More drying, more maturing; polishing with fragments of charcoal and soapstone, chamois leather and clay-soaked silk—the surface now gleams and reflects, though with nothing resembling either glitter or gaudiness, but rather, a near-living texture of a gentle softness, ready only now for the application of the finest paints, or of gold dust, or silver lines, to be finished. It goes without saying that this last decorative process can take weeks or months, as the urushi artist makes his ink jar or bento box or kettle or tea bowl (tea bowl most especially) into a thing of perpetual elegance, due to represent his country’s artistic tradition for centuries to come.
Patience and fine material, amalgamated with the enduring vision of the artist, who now slips into the background and quite deliberately pushes his art to the fore, are the essential elements in the making of the finest of Japanese craftsmanship. And to most cultured Japanese, it matters less whether that art is expressed by way of lacquer or porcelain, through intricately worked metal or delicately carved and jointed and polished wood, than whether it is performed with patience and care and tenderness and—dare one say it?—with reverence and love. The human participation—in no way a dominating participation, for in Japan, the artist seeks only to work in cooperation with his material, and to do so over accumulated amounts of time—is key. No machine will be employed, only well-worn hand tools that have been maintained and perfected for generations. The results define a nation and a people: to see a lacquer tea bowl is to see Japan in all her centuries of dedication to her craft.
And all this craft, in a way, celebrates impermanence. Few other countries in the world make it so abundantly and officially clear that equal weight, respect, and admiration must be accorded both to the precise and to its opposite, to machine and to craft. That respect be accorded to titanium on the one hand and, on the other, to—yes, to such creations of the human mind and hand, to be sure—that most classically Japanese plant, found these days on the hillside of the recovering Minamisanriku and, at the time of this writing, on view as previously mentioned at the Metropolitan Museum of Art: bamboo.
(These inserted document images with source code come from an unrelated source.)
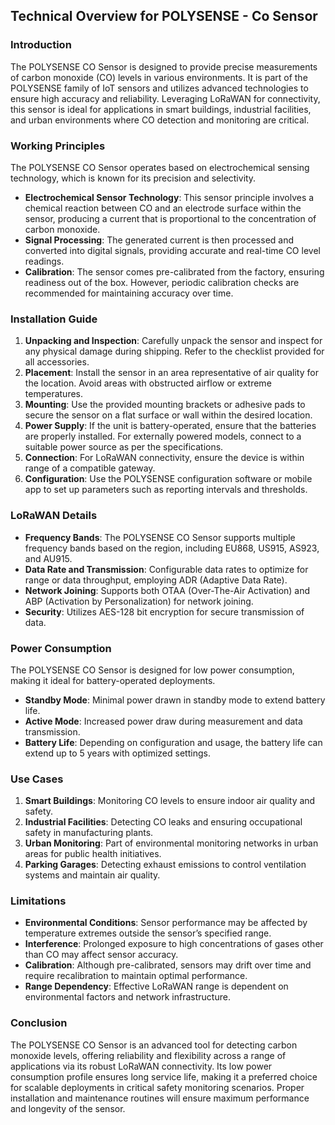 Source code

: ## Technical Overview for POLYSENSE - Co Sensor

### Introduction
The POLYSENSE CO Sensor is designed to provide precise measurements of carbon monoxide (CO) levels in various environments. It is part of the POLYSENSE family of IoT sensors and utilizes advanced technologies to ensure high accuracy and reliability. Leveraging LoRaWAN for connectivity, this sensor is ideal for applications in smart buildings, industrial facilities, and urban environments where CO detection and monitoring are critical.

### Working Principles
The POLYSENSE CO Sensor operates based on electrochemical sensing technology, which is known for its precision and selectivity. 

- **Electrochemical Sensor Technology**: This sensor principle involves a chemical reaction between CO and an electrode surface within the sensor, producing a current that is proportional to the concentration of carbon monoxide.
- **Signal Processing**: The generated current is then processed and converted into digital signals, providing accurate and real-time CO level readings.
- **Calibration**: The sensor comes pre-calibrated from the factory, ensuring readiness out of the box. However, periodic calibration checks are recommended for maintaining accuracy over time.

### Installation Guide
1. **Unpacking and Inspection**: Carefully unpack the sensor and inspect for any physical damage during shipping. Refer to the checklist provided for all accessories.
2. **Placement**: Install the sensor in an area representative of air quality for the location. Avoid areas with obstructed airflow or extreme temperatures.
3. **Mounting**: Use the provided mounting brackets or adhesive pads to secure the sensor on a flat surface or wall within the desired location.
4. **Power Supply**: If the unit is battery-operated, ensure that the batteries are properly installed. For externally powered models, connect to a suitable power source as per the specifications.
5. **Connection**: For LoRaWAN connectivity, ensure the device is within range of a compatible gateway.
6. **Configuration**: Use the POLYSENSE configuration software or mobile app to set up parameters such as reporting intervals and thresholds.

### LoRaWAN Details
- **Frequency Bands**: The POLYSENSE CO Sensor supports multiple frequency bands based on the region, including EU868, US915, AS923, and AU915.
- **Data Rate and Transmission**: Configurable data rates to optimize for range or data throughput, employing ADR (Adaptive Data Rate).
- **Network Joining**: Supports both OTAA (Over-The-Air Activation) and ABP (Activation by Personalization) for network joining.
- **Security**: Utilizes AES-128 bit encryption for secure transmission of data.

### Power Consumption
The POLYSENSE CO Sensor is designed for low power consumption, making it ideal for battery-operated deployments.

- **Standby Mode**: Minimal power drawn in standby mode to extend battery life.
- **Active Mode**: Increased power draw during measurement and data transmission.
- **Battery Life**: Depending on configuration and usage, the battery life can extend up to 5 years with optimized settings.

### Use Cases
1. **Smart Buildings**: Monitoring CO levels to ensure indoor air quality and safety.
2. **Industrial Facilities**: Detecting CO leaks and ensuring occupational safety in manufacturing plants.
3. **Urban Monitoring**: Part of environmental monitoring networks in urban areas for public health initiatives.
4. **Parking Garages**: Detecting exhaust emissions to control ventilation systems and maintain air quality.

### Limitations
- **Environmental Conditions**: Sensor performance may be affected by temperature extremes outside the sensor’s specified range.
- **Interference**: Prolonged exposure to high concentrations of gases other than CO may affect sensor accuracy.
- **Calibration**: Although pre-calibrated, sensors may drift over time and require recalibration to maintain optimal performance.
- **Range Dependency**: Effective LoRaWAN range is dependent on environmental factors and network infrastructure.

### Conclusion
The POLYSENSE CO Sensor is an advanced tool for detecting carbon monoxide levels, offering reliability and flexibility across a range of applications via its robust LoRaWAN connectivity. Its low power consumption profile ensures long service life, making it a preferred choice for scalable deployments in critical safety monitoring scenarios. Proper installation and maintenance routines will ensure maximum performance and longevity of the sensor. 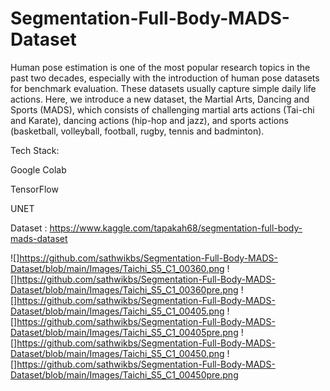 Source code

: # Segmentation-Full-Body-MADS-Dataset
Human pose estimation is one of the most popular research topics in the past two decades, especially with the introduction of human pose datasets for benchmark evaluation. These datasets usually capture simple daily life actions. Here, we introduce a new dataset, the Martial Arts, Dancing and Sports (MADS), which consists of challenging martial arts actions (Tai-chi and Karate), dancing actions (hip-hop and jazz), and sports actions (basketball, volleyball, football, rugby, tennis and badminton).

Tech Stack:

Google Colab

TensorFlow

UNET

Dataset : https://www.kaggle.com/tapakah68/segmentation-full-body-mads-dataset

![]https://github.com/sathwikbs/Segmentation-Full-Body-MADS-Dataset/blob/main/Images/Taichi_S5_C1_00360.png
![]https://github.com/sathwikbs/Segmentation-Full-Body-MADS-Dataset/blob/main/Images/Taichi_S5_C1_00360pre.png
![]https://github.com/sathwikbs/Segmentation-Full-Body-MADS-Dataset/blob/main/Images/Taichi_S5_C1_00405.png
![]https://github.com/sathwikbs/Segmentation-Full-Body-MADS-Dataset/blob/main/Images/Taichi_S5_C1_00405pre.png
![]https://github.com/sathwikbs/Segmentation-Full-Body-MADS-Dataset/blob/main/Images/Taichi_S5_C1_00450.png
![]https://github.com/sathwikbs/Segmentation-Full-Body-MADS-Dataset/blob/main/Images/Taichi_S5_C1_00450pre.png
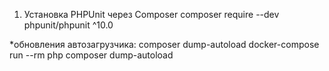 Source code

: 
1. Установка PHPUnit через Composer
composer require --dev phpunit/phpunit ^10.0




*обновления автозагрузчика:
composer dump-autoload
docker-compose run --rm php composer dump-autoload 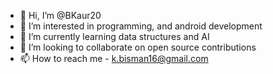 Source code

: - 👋 Hi, I’m @BKaur20
- 👀 I’m interested in programming, and android development
- 🌱 I’m currently learning data structures and AI
- 💞️ I’m looking to collaborate on open source contributions
- 📫 How to reach me - k.bisman16@gmail.com

<!---
BKaur20/BKaur20 is a ✨ special ✨ repository because its `README.md` (this file) appears on your GitHub profile.
You can click the Preview link to take a look at your changes.
--->
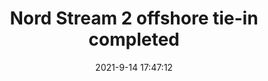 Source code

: ---
"title": "Nord Stream 2 offshore tie-in completed"
"date": "2021-9-14 17:47:12"
"feed_name": "OFFSHOREMAG"
"feed_website": "https://www.offshore-mag.com/"
"feed_rss": "https://www.offshore-mag.com/__rss/website-scheduled-content.xml?input=%7B%22sectionAlias%22%3A%22home%22%7D"
"link": "https://www.offshore-mag.com/pipelines/article/14210301/nord-stream-2-offshore-tiein-completed"
"file": "_posts/2021-1-1-d7da0b4c4a0500fd4cc479355011e7161e8107bf.md"
"accident": "0"
"drilling": "0"
"dead": "0"
"injured": "0"
--- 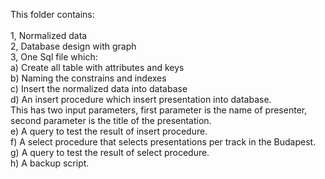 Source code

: This folder contains:<br>
<br>
1, Normalized data<br>
2, Database design with graph<br>
3, One Sql file which:<br>
   a) Create all table with attributes and keys<br>
   b) Naming the constrains and indexes<br>
   c) Insert the normalized data into database<br>
   d) An insert procedure which insert presentation into database. <br>
      This has two input parameters, first parameter is the name of presenter, second parameter is the title of the presentation.<br>
   e) A query to test the result of insert procedure.<br>
   f) A select procedure that selects presentations per track in the Budapest.<br>
   g) A query to test the result of select procedure.<br>
   h) A backup script.<br>
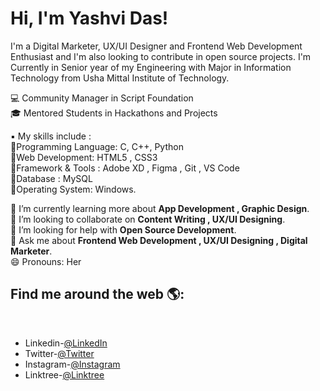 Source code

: <h1> Hi, I'm Yashvi Das! </h1>

I'm a Digital Marketer, UX/UI Designer and Frontend Web Development Enthusiast and I'm also looking to contribute in open source projects. I'm Currently in Senior year of my Engineering with Major in Information Technology from Usha Mittal Institute of Technology.

 💻 Community Manager in Script Foundation <br>
 🎓 Mentored Students in Hackathons and Projects<br>
  
 
  ▪️ My skills include :<br>
🔹️Programming Language: C, C++, Python <br> 
🔹️Web Development: HTML5 , CSS3 <br>
🔹️Framework & Tools : Adobe XD , Figma , Git , VS Code<br>
🔹️Database : MySQL<br>
🔹️Operating System: Windows.<br>
  
🌱 I’m currently learning more about <b>App Development , Graphic Design</b>.<br>
👯 I’m looking to collaborate on <b>Content Writing , UX/UI Designing</b>.<br>
🤔 I’m looking for help with <b>Open Source Development</b>.<br>
💬 Ask me about <b>Frontend Web Development , UX/UI Designing , Digital Marketer</b>. <br>
😄 Pronouns: Her
  
  
  
  
<h2> Find me around the web 🌎: </h2><br>

- Linkedin-<a href="https://www.linkedin.com/in/das-yashvi" target="_blank">@LinkedIn</a><br>
- Twitter-<a href="https://twitter.com/das_yashvi?s=08" target="_blank">@Twitter</a><br>
- Instagram-<a href="https://www.instagram.com/yashvidas_yd5/" target="_blank">@Instagram</a><br>
- Linktree-<a href="https://linktr.ee/yashvidas" target="_blank">@Linktree</a><br>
Humankind more generally, obsessed and impressed today with the perceived worth of the finely finished edge and the perfectly spherical bearing and by degrees of flatness that are not known outside the world of the engineer, would perhaps do well similarly to learn to accept the equal significance, the equal weight, of the natural order. If not, then nature will in time overrun, and the green strands of jungle grass—and yes, the green strands of young bamboo—will eventually enfold and enwrap all the inventions that we make, no matter whether their tolerance is that of the thickness of an English shilling or a fraction of the diameter of a proton.
Before the imprecision of the natural world, all will falter, none shall survive—no matter how precise.
Afterword:
The Measure of All Things
Perfection is the child of time.
—BISHOP JOSEPH HALL, WORKS (1625)
Humankind has for most of its civilized existence been in the habit of measuring things. How far from this river to that hill? How tall is this man, that tree? How much milk shall I barter? What weight is that cow? How much length of cloth is required? How long has elapsed since the sun rose this morning? And what is the time right now? All life depends to some extent on measurement, and in the very earliest days of social organization a clear indication of advancement and sophistication was the degree to which systems of measurement had been established, codified, agreed to, and employed.
The naming of units of measurement was of course one of the first orders of business in early civilization—the cubits of the Babylonians were probably the first units of length; there were the unciae of the Romans, the grain, the carat, the toise, the catty—and the yard and the half yard, the span, the finger, and the nail of early England.
The later development of precision, however, demanded not so much a range of exotically named units, but trusted standards against which these lengths and weights and volumes and times and speeds, in whatever units they happened to be designated, could be measured.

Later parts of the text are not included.